## PROBLEM TO SOLVE
If a line in the data contains "textit", copy it out.
(DATA PROVIDED)
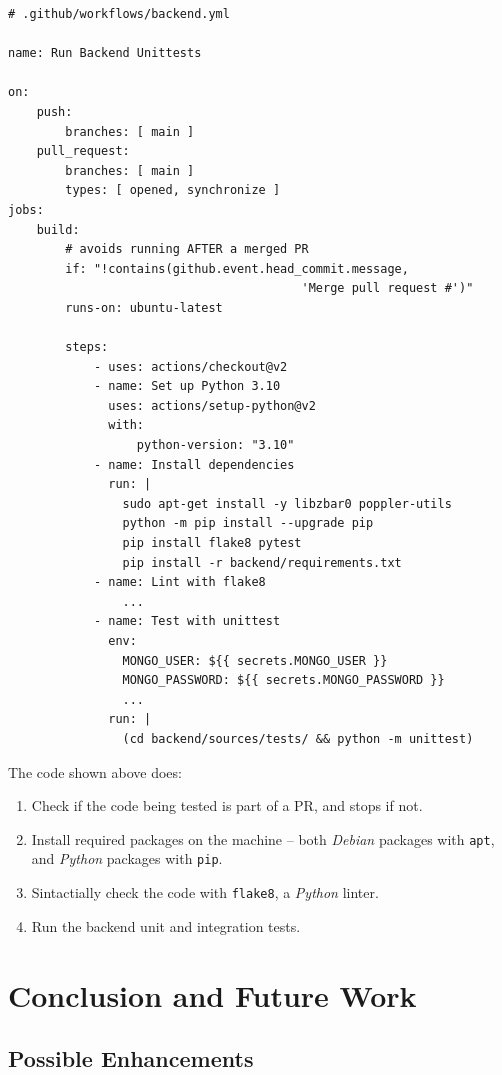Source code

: \documentclass[11pt, a4paper]{report}
\def\code#1{\texttt{#1}}
\begin{document}
\begin{verbatim}
# .github/workflows/backend.yml

name: Run Backend Unittests

on:
    push:
        branches: [ main ]
    pull_request:
        branches: [ main ]
        types: [ opened, synchronize ]
jobs:
    build:
        # avoids running AFTER a merged PR
        if: "!contains(github.event.head_commit.message,
                                         'Merge pull request #')"
        runs-on: ubuntu-latest

        steps:
            - uses: actions/checkout@v2
            - name: Set up Python 3.10
              uses: actions/setup-python@v2
              with:
                  python-version: "3.10"
            - name: Install dependencies
              run: |
                sudo apt-get install -y libzbar0 poppler-utils
                python -m pip install --upgrade pip
                pip install flake8 pytest
                pip install -r backend/requirements.txt
            - name: Lint with flake8
                ...
            - name: Test with unittest
              env:
                MONGO_USER: ${{ secrets.MONGO_USER }} 
                MONGO_PASSWORD: ${{ secrets.MONGO_PASSWORD }}
                ...
              run: |
                (cd backend/sources/tests/ && python -m unittest)
\end{verbatim}

The code shown above does:
\begin{enumerate}
	\item Check if the code being tested is part of a PR, and stops if not. 
	\item Install required packages on the machine -- both \textit{Debian} packages with \code{apt}, and \textit{Python} packages with \code{pip}.
	\item Sintactially check the code with \code{flake8}, a \textit{Python} linter.
	\item Run the backend unit and integration tests.
\end{enumerate}

\chapter{Conclusion and Future Work}

\section{Possible Enhancements}
\end{document}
(End DATA PROVIDED)
## SOLVED EXERCISE
	\item Install required packages on the machine -- both \textit{Debian} packages with \code{apt}, and \textit{Python} packages with \code{pip}.
	\item Sintactially check the code with \code{flake8}, a \textit{Python} linter.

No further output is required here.